(Beginning of Provided material)

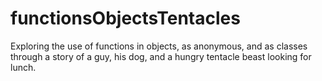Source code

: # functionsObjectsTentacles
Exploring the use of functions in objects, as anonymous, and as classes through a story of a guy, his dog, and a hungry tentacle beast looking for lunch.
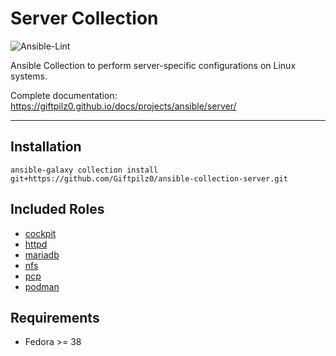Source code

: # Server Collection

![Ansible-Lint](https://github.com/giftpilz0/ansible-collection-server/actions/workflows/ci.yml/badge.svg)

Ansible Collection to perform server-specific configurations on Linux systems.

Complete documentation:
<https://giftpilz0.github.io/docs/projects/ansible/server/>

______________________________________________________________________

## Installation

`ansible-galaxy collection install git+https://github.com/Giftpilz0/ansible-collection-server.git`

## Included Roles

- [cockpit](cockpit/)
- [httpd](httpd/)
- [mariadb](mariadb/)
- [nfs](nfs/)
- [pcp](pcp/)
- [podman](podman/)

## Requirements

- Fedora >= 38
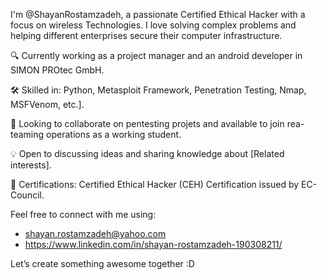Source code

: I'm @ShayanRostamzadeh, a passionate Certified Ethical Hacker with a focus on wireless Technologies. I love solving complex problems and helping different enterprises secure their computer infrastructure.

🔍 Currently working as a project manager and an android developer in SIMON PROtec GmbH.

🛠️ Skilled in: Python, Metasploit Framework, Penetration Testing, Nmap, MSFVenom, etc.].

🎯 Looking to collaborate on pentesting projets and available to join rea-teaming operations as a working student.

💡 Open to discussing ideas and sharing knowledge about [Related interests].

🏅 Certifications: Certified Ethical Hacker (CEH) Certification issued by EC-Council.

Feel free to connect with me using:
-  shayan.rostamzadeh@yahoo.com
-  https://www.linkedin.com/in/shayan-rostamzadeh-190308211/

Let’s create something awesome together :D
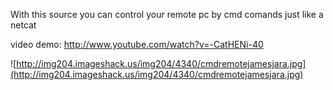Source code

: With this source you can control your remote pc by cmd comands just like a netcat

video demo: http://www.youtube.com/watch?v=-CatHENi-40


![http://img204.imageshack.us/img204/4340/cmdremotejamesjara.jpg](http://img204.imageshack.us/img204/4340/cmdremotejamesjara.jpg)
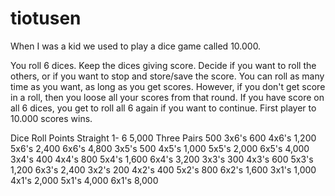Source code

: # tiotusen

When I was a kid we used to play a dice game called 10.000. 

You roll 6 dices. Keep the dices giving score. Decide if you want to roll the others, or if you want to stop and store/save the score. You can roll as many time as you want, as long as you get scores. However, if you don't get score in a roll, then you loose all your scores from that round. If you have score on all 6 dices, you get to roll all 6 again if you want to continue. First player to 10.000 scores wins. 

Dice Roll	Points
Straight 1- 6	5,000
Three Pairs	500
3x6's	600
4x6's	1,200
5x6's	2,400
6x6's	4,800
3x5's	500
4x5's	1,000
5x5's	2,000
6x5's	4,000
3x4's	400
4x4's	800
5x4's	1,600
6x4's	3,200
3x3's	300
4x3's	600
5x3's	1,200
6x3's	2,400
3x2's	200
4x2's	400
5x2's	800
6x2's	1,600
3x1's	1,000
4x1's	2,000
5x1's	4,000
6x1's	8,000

(End of Provided material)

**Work order:** Drop the pictures and set down the data above exactly.

**Worked solution:**
Source code

: # functionsObjectsTentacles
Exploring the use of functions in objects, as anonymous, and as classes through a story of a guy, his dog, and a hungry tentacle beast looking for lunch.
Source code

: # Server Collection

![Ansible-Lint](https://github.com/giftpilz0/ansible-collection-server/actions/workflows/ci.yml/badge.svg)

Ansible Collection to perform server-specific configurations on Linux systems.

Complete documentation:
<https://giftpilz0.github.io/docs/projects/ansible/server/>

______________________________________________________________________

## Installation

`ansible-galaxy collection install git+https://github.com/Giftpilz0/ansible-collection-server.git`

## Included Roles

- [cockpit](cockpit/)
- [httpd](httpd/)
- [mariadb](mariadb/)
- [nfs](nfs/)
- [pcp](pcp/)
- [podman](podman/)

## Requirements

- Fedora >= 38
Source code

: I'm @ShayanRostamzadeh, a passionate Certified Ethical Hacker with a focus on wireless Technologies. I love solving complex problems and helping different enterprises secure their computer infrastructure.

🔍 Currently working as a project manager and an android developer in SIMON PROtec GmbH.

🛠️ Skilled in: Python, Metasploit Framework, Penetration Testing, Nmap, MSFVenom, etc.].

🎯 Looking to collaborate on pentesting projets and available to join rea-teaming operations as a working student.

💡 Open to discussing ideas and sharing knowledge about [Related interests].

🏅 Certifications: Certified Ethical Hacker (CEH) Certification issued by EC-Council.

Feel free to connect with me using:
-  shayan.rostamzadeh@yahoo.com
-  https://www.linkedin.com/in/shayan-rostamzadeh-190308211/

Let’s create something awesome together :D
Source code

: With this source you can control your remote pc by cmd comands just like a netcat

video demo: http://www.youtube.com/watch?v=-CatHENi-40


![http://img204.imageshack.us/img204/4340/cmdremotejamesjara.jpg](http://img204.imageshack.us/img204/4340/cmdremotejamesjara.jpg)
Source code

: # tiotusen

When I was a kid we used to play a dice game called 10.000. 

You roll 6 dices. Keep the dices giving score. Decide if you want to roll the others, or if you want to stop and store/save the score. You can roll as many time as you want, as long as you get scores. However, if you don't get score in a roll, then you loose all your scores from that round. If you have score on all 6 dices, you get to roll all 6 again if you want to continue. First player to 10.000 scores wins. 

Dice Roll	Points
Straight 1- 6	5,000
Three Pairs	500
3x6's	600
4x6's	1,200
5x6's	2,400
6x6's	4,800
3x5's	500
4x5's	1,000
5x5's	2,000
6x5's	4,000
3x4's	400
4x4's	800
5x4's	1,600
6x4's	3,200
3x3's	300
4x3's	600
5x3's	1,200
6x3's	2,400
3x2's	200
4x2's	400
5x2's	800
6x2's	1,600
3x1's	1,000
4x1's	2,000
5x1's	4,000
6x1's	8,000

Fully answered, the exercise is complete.